==== Data extracts

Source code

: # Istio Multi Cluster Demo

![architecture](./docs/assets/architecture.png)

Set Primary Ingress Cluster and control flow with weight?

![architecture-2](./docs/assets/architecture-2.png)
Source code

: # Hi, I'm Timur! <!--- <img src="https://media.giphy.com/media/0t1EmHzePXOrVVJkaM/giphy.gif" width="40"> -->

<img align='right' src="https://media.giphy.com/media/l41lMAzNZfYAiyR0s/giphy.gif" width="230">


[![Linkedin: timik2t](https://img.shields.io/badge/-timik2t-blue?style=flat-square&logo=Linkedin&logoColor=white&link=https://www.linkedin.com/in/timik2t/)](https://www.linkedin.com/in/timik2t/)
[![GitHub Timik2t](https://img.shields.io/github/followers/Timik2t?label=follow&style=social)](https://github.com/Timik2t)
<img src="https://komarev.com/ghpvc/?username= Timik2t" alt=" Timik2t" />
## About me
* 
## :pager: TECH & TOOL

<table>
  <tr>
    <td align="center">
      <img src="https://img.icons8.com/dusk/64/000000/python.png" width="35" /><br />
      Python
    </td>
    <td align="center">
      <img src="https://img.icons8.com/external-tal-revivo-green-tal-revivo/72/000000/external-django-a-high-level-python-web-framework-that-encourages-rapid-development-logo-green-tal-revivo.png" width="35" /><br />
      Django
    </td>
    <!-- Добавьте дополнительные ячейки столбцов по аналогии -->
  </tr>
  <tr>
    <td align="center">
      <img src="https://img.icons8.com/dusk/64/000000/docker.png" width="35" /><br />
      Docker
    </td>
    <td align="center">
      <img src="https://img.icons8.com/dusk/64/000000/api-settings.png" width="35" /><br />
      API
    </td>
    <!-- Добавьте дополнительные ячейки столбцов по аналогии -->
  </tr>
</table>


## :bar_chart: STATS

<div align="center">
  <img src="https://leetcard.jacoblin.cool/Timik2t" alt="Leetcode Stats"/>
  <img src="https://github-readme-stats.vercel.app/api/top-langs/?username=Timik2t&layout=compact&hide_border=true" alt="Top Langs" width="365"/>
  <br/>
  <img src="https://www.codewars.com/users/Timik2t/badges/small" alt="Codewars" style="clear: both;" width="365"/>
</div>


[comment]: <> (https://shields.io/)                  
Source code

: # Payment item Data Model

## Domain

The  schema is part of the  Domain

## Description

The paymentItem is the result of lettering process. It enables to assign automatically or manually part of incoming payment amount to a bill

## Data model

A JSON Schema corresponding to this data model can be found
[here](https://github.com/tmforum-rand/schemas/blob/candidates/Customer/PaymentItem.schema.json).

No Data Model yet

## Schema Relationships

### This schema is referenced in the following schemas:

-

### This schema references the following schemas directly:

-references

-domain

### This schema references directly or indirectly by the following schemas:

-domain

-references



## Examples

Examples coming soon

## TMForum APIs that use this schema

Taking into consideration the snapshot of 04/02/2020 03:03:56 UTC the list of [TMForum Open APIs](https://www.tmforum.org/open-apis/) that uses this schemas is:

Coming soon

========

> _Problem to work on_
Your answer should hold exactly the lines from the one containing "### This schema references the" through the end of the entries above, and nothing else.

> _Exercise result_
### This schema references the following schemas directly:

-references

-domain

### This schema references directly or indirectly by the following schemas:

-domain

-references



## Examples

Examples coming soon

## TMForum APIs that use this schema

Taking into consideration the snapshot of 04/02/2020 03:03:56 UTC the list of [TMForum Open APIs](https://www.tmforum.org/open-apis/) that uses this schemas is:

Coming soon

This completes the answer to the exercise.